Data wranglers have tried bulking up training data sets with synthetically generated images, but such input often fails to capture real-world variety. Researchers propose a way to generate labeled data for visual tasks that aims to bring synthetic and real worlds into closer alignment.
What’s new: Where most approaches to synthesizing visual data concentrate on matching the appearance of real objects, Meta-Sim also aims to mimic their diversity and distribution as well. Its output proved quantitatively better than other methods in a number of tasks.
How it works: For a given task, Meta-Sim uses a probabilistic scene grammar, a set of compositional rules that attempt to represent objects and their distributions found in real-world scenes. To optimize the grammar attributes, Meta-Sim uses a neural network that continuously minimizes the divergence of object distributions between real-life images and synthetic images rendered from the grammar. The neural network can also be used to modify the grammar itself to boost performance on downstream tasks.

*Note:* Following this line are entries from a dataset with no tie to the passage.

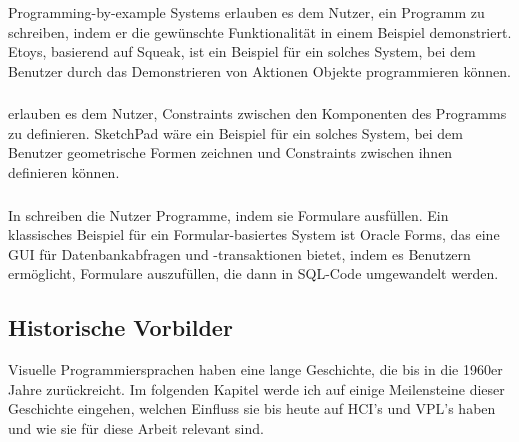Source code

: \documentclass[ngerman]{article}
\begin{document}
\subsubsection{}
Programming-by-example Systems erlauben es dem Nutzer, ein Programm zu schreiben, indem er die gewünschte Funktionalität in einem Beispiel demonstriert. Etoys, basierend auf Squeak, ist ein Beispiel für ein solches System, bei dem Benutzer durch das Demonstrieren von Aktionen Objekte programmieren können. \cite{squeakSqueakSmalltalk}

\subsubsection{}
 erlauben es dem Nutzer, Constraints zwischen den Komponenten des Programms zu definieren. SketchPad wäre ein Beispiel für ein solches System, bei dem Benutzer geometrische Formen zeichnen und Constraints zwischen ihnen definieren können. \cite{sutherlandSketchpad}

\subsubsection{}
In  schreiben die Nutzer Programme, indem sie Formulare ausfüllen. 
Ein klassisches Beispiel für ein Formular-basiertes System ist Oracle Forms, 
das eine GUI für Datenbankabfragen und -transaktionen bietet, indem es Benutzern ermöglicht, Formulare auszufüllen, die dann in SQL-Code umgewandelt werden. \cite{wikipediaOracleForms}

\subsection{Historische Vorbilder}

Visuelle Programmiersprachen haben eine lange Geschichte, die bis in die 1960er Jahre zurückreicht. Im folgenden Kapitel werde ich auf einige Meilensteine dieser Geschichte eingehen, welchen Einfluss sie bis heute auf HCI's und VPL's haben und wie sie für diese Arbeit relevant sind.
\end{document}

Results: Amlan Kar and his colleagues at MIT, Nvidia, University of Toronto, and Vector Institute show that tuning probabilistic scene grammars via Meta-Sim significantly improves generalization from synthetic to test data across a number of tasks. Trained on Meta-Sim data, networks built for digit recognition, car detection, and aerial road segmentation perform accurately on real-world data.
To be sure: Meta-Sim relies on probabilistic scene grammars for any particular task. Its output is only as good as the grammar itself, and it can model only scenes that are represented in PSG format.
Takeaway: There’s no such thing as too much labeled data. Meta-Sim offers an approach to generating endless quantities of diverse visual data that more closely mimics the real world, and points the way toward synthesizing more realistic data for other kinds of tasks. That could make for more accurate models going forward.